La situation était particulièrement tragique pour les petits
couples qui ne vivaient pas dans le même pays (Audrey et Everett) ou
la même région (Emilie et Isidore). Ils se promettaient de s'écrire
chaque jour sans se soucier de pouvoir jurer de la longueur de leur
vœu car
le temps est assassin comme l'on sait...
Les
rares spécimens
qui
n'avaient pas une langue enamourée
s'enroulant
autour de leur
appendice en émoi se
remémoraient les meilleurs moments du séjour. Je
flottais, presque hagard, au-dessus de ces dernières heures de
déluge – perdu dans une nostalgie précoce.
Parfois,
je buvais la tasse, avalant le souffle d'un baiser par-là, gobant un
souvenir par-ci. Le
D.J. montait sans cesse le volume pour tenter de se faire entendre
malgré l'assourdissant
et
merveilleux vacarme adolescent. C'est
que ça en faisait du boucan tant de mômes renversant
leur cœur dans le même sablier.
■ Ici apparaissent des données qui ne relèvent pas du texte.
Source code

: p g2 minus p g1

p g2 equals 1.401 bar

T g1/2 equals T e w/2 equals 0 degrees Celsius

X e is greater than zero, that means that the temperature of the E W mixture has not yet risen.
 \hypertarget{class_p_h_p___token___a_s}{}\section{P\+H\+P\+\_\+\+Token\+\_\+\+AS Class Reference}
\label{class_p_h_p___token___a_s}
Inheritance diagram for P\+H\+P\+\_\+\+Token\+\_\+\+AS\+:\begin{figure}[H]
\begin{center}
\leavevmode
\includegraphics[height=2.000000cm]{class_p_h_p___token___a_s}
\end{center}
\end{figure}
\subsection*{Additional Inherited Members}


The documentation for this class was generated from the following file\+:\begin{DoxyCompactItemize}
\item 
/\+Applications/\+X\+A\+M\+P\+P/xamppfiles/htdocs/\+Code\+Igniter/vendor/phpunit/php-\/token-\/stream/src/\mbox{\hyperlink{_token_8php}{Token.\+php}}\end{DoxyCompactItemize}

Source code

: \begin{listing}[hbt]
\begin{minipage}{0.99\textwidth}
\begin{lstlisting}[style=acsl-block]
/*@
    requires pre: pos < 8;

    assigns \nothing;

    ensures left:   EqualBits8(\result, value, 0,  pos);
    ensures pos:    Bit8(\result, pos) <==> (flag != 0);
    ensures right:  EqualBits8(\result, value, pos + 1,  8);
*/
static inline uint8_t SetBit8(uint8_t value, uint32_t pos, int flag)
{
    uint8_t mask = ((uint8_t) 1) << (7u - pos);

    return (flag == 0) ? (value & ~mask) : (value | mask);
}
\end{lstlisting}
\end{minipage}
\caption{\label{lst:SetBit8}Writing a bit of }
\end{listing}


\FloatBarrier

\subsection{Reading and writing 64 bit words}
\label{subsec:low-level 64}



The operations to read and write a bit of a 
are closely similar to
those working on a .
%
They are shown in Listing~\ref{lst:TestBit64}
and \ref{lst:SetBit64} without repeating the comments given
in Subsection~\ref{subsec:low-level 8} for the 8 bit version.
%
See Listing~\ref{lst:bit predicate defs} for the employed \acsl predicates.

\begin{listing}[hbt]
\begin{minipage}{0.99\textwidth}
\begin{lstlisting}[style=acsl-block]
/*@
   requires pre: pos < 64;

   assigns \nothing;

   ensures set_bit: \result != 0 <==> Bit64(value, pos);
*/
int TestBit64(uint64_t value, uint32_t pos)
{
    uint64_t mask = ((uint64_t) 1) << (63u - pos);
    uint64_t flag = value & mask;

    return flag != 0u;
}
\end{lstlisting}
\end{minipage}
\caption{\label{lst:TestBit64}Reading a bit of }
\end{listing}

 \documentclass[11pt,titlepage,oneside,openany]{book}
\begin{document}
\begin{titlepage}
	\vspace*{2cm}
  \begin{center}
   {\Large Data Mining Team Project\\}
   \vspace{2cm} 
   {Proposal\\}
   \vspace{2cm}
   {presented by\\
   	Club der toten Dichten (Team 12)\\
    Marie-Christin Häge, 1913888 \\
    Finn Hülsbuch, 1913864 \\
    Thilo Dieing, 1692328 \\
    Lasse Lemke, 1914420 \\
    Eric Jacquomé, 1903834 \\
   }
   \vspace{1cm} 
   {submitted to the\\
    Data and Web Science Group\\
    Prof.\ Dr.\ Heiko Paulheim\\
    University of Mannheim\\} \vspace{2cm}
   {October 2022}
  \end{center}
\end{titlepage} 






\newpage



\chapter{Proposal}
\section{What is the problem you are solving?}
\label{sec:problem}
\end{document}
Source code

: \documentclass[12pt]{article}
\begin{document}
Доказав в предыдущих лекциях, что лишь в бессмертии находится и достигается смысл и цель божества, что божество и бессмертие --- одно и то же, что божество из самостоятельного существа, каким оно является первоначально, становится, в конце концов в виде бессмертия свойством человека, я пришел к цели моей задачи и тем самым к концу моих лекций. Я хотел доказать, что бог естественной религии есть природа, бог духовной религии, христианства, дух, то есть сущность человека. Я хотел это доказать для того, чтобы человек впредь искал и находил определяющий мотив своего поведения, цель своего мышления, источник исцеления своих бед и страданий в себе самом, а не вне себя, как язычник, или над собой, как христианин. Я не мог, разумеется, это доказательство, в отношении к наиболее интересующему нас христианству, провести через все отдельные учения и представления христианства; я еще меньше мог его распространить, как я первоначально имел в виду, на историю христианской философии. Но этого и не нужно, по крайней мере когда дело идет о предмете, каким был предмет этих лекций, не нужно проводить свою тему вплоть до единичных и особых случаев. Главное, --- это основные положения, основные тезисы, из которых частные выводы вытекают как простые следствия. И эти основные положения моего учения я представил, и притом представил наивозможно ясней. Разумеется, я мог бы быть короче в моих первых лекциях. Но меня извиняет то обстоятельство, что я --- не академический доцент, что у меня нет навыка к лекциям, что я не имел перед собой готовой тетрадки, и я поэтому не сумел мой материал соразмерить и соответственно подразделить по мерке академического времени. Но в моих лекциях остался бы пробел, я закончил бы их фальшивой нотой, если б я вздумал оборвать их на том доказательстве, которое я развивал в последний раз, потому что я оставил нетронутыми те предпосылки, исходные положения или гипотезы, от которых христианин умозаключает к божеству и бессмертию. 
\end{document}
Jagger,
Iggy
ou Bowie pouvaient bien s'égosiller ; pour une fois, ils n'étaient
pas de taille à lutter contre
cette horde rebelle en plein trauma amoureux –
chacun
désirant
écrire
sa propre romance sur la toile électrique.
Soudain,
tout
fit
silence devant
le visage
d'Amy.
Elle se donnait treize ans, mais on aurait encore dit une enfant avec
ses superbes
gros
yeux de poupée mélancolique.
Elle profitait que son petit chéri soit allé chercher des Coca pour
crever le sac de larmes qu'elle essayait de garder fermé depuis des
heures. Elle
ressemblait à un mystère, le même qui me faisait aimer
l'Angleterre à un point déraisonnable, et dont le talent me manque
pour l'exprimer convenablement – à moins que
ce genre de passion demande à être conservé
sous un
voile secret...
Son
chagrin mangeait la moitié de ses mots, mais je n'avais pas besoin
des paroles pour entendre la musique, comme il est inutile de
comprendre l'anglais pour s'émouvoir devant la plupart de nos
chansons favorites (je crois même que je préférais l'époque où
j'ignorais tout du texte : les voix n'étaient alors qu'un immense
flot magique qui ne parlait qu'au cœur).
Évidemment,
il
pleuvait des cordes lorsque nous regagnâmes la rue. Le ciel sait ce
qu'il a à faire. J'embrassai
mes amis sans leur dire ni au revoir ni adieu.
Seul
au milieu de la nuit, je relevai mon col, fumai trois cigarettes
d’affilée, sifflotait un refrain quelconque pour me donner un
semblant de courage, et fis trois fois le tour du pâté de maisons
avant d'aller inonder mes draps.
10 commentaires:
Dire que ado, je n'aimais pas les scènes qui se traînent, alors que maintenant j'aime au contraire que l'on s'attarde de longs moments sur un lieu, des gens, que la minute soit racontée de plusieurs points de vue afin de repousser le plus longtemps possible le passage à la page qui tourne.
C'est dur, hein? De quitter l'Angleterre de ton roman.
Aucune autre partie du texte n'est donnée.